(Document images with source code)
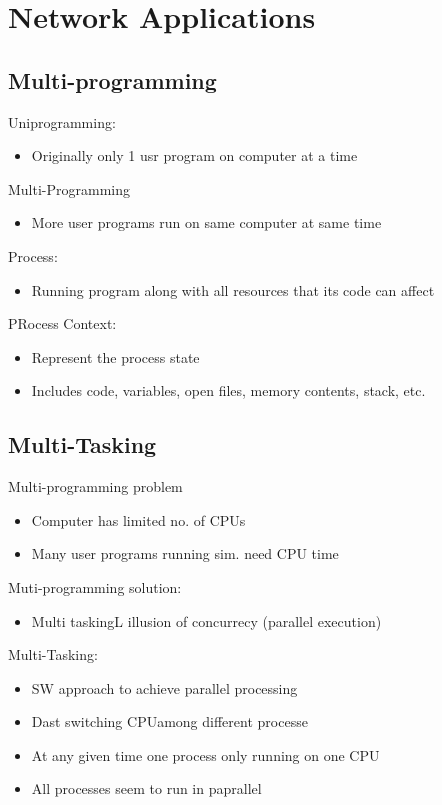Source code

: \section{Network Applications}

\subsection{Multi-programming}

Uniprogramming:
\begin{itemize}
	\item Originally only 1 usr program on computer at a time
\end{itemize}

Multi-Programming
\begin{itemize}
	\item More user programs run on same computer at same time
\end{itemize}

Process:
\begin{itemize}
	\item Running program along with all resources that its code can affect
\end{itemize}

PRocess Context:
\begin{itemize}
	\item Represent the process state
	\item Includes code, variables, open files, memory contents, stack, etc.
\end{itemize}

\subsection{Multi-Tasking}

Multi-programming problem
\begin{itemize}
	\item Computer has limited no. of CPUs
	\item Many user programs running sim. need CPU time
\end{itemize}

Muti-programming solution:
\begin{itemize}
	\item Multi taskingL illusion of concurrecy (parallel execution)
\end{itemize}

Multi-Tasking:
\begin{itemize}
	\item SW approach to achieve parallel processing
	\item Dast switching CPUamong different processe
	\item At any given time one process only running on one CPU
	\item All processes seem to run in paprallel
\end{itemize}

**ABOUT THIS EXERCISE**
Leaving the pictures aside, give back all the records exactly as they are.

**RESULT**
Source code

: \section{Network Applications}

\subsection{Multi-programming}

Uniprogramming:
\begin{itemize}
	\item Originally only 1 usr program on computer at a time
\end{itemize}

Multi-Programming
\begin{itemize}
	\item More user programs run on same computer at same time
\end{itemize}

Process:
\begin{itemize}
	\item Running program along with all resources that its code can affect
\end{itemize}

PRocess Context:
\begin{itemize}
	\item Represent the process state
	\item Includes code, variables, open files, memory contents, stack, etc.
\end{itemize}

\subsection{Multi-Tasking}

Multi-programming problem
\begin{itemize}
	\item Computer has limited no. of CPUs
	\item Many user programs running sim. need CPU time
\end{itemize}

Muti-programming solution:
\begin{itemize}
	\item Multi taskingL illusion of concurrecy (parallel execution)
\end{itemize}

Multi-Tasking:
\begin{itemize}
	\item SW approach to achieve parallel processing
	\item Dast switching CPUamong different processe
	\item At any given time one process only running on one CPU
	\item All processes seem to run in paprallel
\end{itemize}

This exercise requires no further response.